[openbeos] Re: Font Sensitivity

  • From: Simo Melenius <sme@xxxxxxxx>
  • To: openbeos@xxxxxxxxxxxxx
  • Date: 25 Jul 2002 09:06:07 +0300

John Tegen <john.tegen@xxxxxxxxxxxxxxxxxx> writes:

> $0.02:
> Integrate native font sensitivity in R2.
> Develop UI with all screen fonts set to 12pt (in the Font preferences).  At
> least nothing can be bigger than this and text wont get truncated.

I've been following this list for pure interest in BeOS and OBOS, and
here are my two cents:

This is one of the fundamental no-nos in GUI design. You really
shouldn't design for any certain maximum font size and you know
that. You really shouldn't care about whether an object contains text
objects having different font sizes from 3 pixels to 4500 pixels, or
larger composite objects whose sizing constraints vary on run-time,
depending on the user's actions.

It takes two things to be font- and content-sensitive: the first is to
have one base class which knows how to distribute its child-objects on
to a line of varying length of N pixels, considering all weights,
constraints and hints presented by the child objects and its own
attributes. This base class is then derived for horizontal and
vertical container boxes. The second thing is that every object must
be able to tell its minimum and maximum dimensions so that every
parent object can tell its parent to not be sized smaller than that to
prevent content flipping under the edges of the parent box.

This is the general model of layouting boxes of visual elements, used
by Amiga's MUI (Magic User Interface) many, many, many years ago,
Unix's GTK gui-library (which sucks otherwise but the MUI-alike
abstraction level keeps me using it) and even CSS's visual box-model,
which comes mostly down to the same concept in most of its
implementations. Oh yes, also the TeX document layout engine is based
on the same concept. Let's say it's de facto way in more sophisticated
than amateur toolkits.

Not having such a thing in BeOS was one of the major itches it brought
me.

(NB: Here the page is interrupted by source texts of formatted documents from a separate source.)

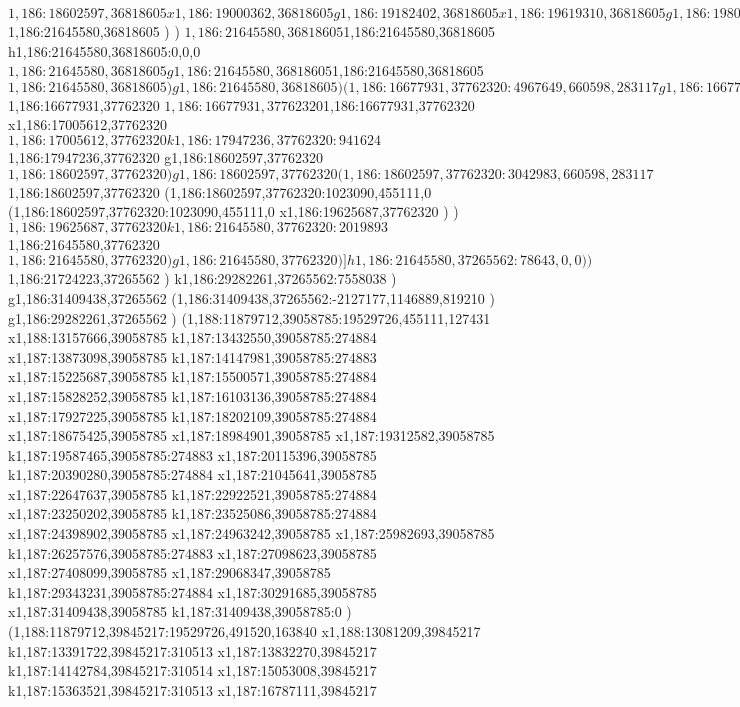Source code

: {$1,186:18602597,36818605
x1,186:19000362,36818605
g1,186:19182402,36818605
x1,186:19619310,36818605
g1,186:19801350,36818605
x1,186:20298446,36818605
(1,186:20298446,36916908:455113,313481,0
x1,186:20607923,36916908
)
x1,186:21645580,36818605
$1,186:21645580,36818605
)
)
$1,186:21645580,36818605
$1,186:21645580,36818605
h1,186:21645580,36818605:0,0,0
$1,186:21645580,36818605
g1,186:21645580,36818605
$1,186:21645580,36818605
$1,186:21645580,36818605
)
g1,186:21645580,36818605
)
(1,186:16677931,37762320:4967649,660598,283117
g1,186:16677931,37762320
(1,186:16677931,37762320:1924666,660598,283117
r1,186:16677931,37762320:0,943715,283117
$1,186:16677931,37762320
$1,186:16677931,37762320
$1,186:16677931,37762320
x1,186:17005612,37762320
$1,186:17005612,37762320
k1,186:17947236,37762320:941624
$1,186:17947236,37762320
g1,186:18602597,37762320
$1,186:18602597,37762320
)
g1,186:18602597,37762320
(1,186:18602597,37762320:3042983,660598,283117
$1,186:18602597,37762320
(1,186:18602597,37762320:1023090,455111,0
(1,186:18602597,37762320:1023090,455111,0
x1,186:19625687,37762320
)
)
$1,186:19625687,37762320
k1,186:21645580,37762320:2019893
$1,186:21645580,37762320
$1,186:21645580,37762320
)
g1,186:21645580,37762320
)
]
h1,186:21645580,37265562:78643,0,0
)
)
$1,186:21724223,37265562
)
k1,186:29282261,37265562:7558038
)
g1,186:31409438,37265562
(1,186:31409438,37265562:-2127177,1146889,819210
)
g1,186:29282261,37265562
)
(1,188:11879712,39058785:19529726,455111,127431
x1,188:13157666,39058785
k1,187:13432550,39058785:274884
x1,187:13873098,39058785
k1,187:14147981,39058785:274883
x1,187:15225687,39058785
k1,187:15500571,39058785:274884
x1,187:15828252,39058785
k1,187:16103136,39058785:274884
x1,187:17927225,39058785
k1,187:18202109,39058785:274884
x1,187:18675425,39058785
x1,187:18984901,39058785
x1,187:19312582,39058785
k1,187:19587465,39058785:274883
x1,187:20115396,39058785
k1,187:20390280,39058785:274884
x1,187:21045641,39058785
x1,187:22647637,39058785
k1,187:22922521,39058785:274884
x1,187:23250202,39058785
k1,187:23525086,39058785:274884
x1,187:24398902,39058785
x1,187:24963242,39058785
x1,187:25982693,39058785
k1,187:26257576,39058785:274883
x1,187:27098623,39058785
x1,187:27408099,39058785
x1,187:29068347,39058785
k1,187:29343231,39058785:274884
x1,187:30291685,39058785
x1,187:31409438,39058785
k1,187:31409438,39058785:0
)
(1,188:11879712,39845217:19529726,491520,163840
x1,188:13081209,39845217
k1,187:13391722,39845217:310513
x1,187:13832270,39845217
k1,187:14142784,39845217:310514
x1,187:15053008,39845217
k1,187:15363521,39845217:310513
x1,187:16787111,39845217
}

AFAIK, Windows doesn't do it and AFAIK QT doesn't properly do it
(I might be wrong, I've only played with QT Designer) and I consider
every GUI-toolkit written after 1995 immature if it cannot do dynamic
layout of its objects like described above. The reasons are that it's
eventually simpler to extend such a GUI engine, it prevents visual
misfits, overfull and underfull layout, which are very important to
avoid in a graphical UI to look professional. It frees the developer
from thinking of pixels and positions and it rises the level of
abstraction high enough for the UI gadget hierarchy to be thought of
an independent, structured data structure, which just happens to get
rendered nicely on the screen media. And last but not least,
inadequate layout engine is bound to go kaboom sooner or later when
the environment the program runs in changes or advances -- or when
people just simply want to use big fonts.


best regards,
Simo Melenius

-- 
None of the opinions above are my employer's but mine, only mine.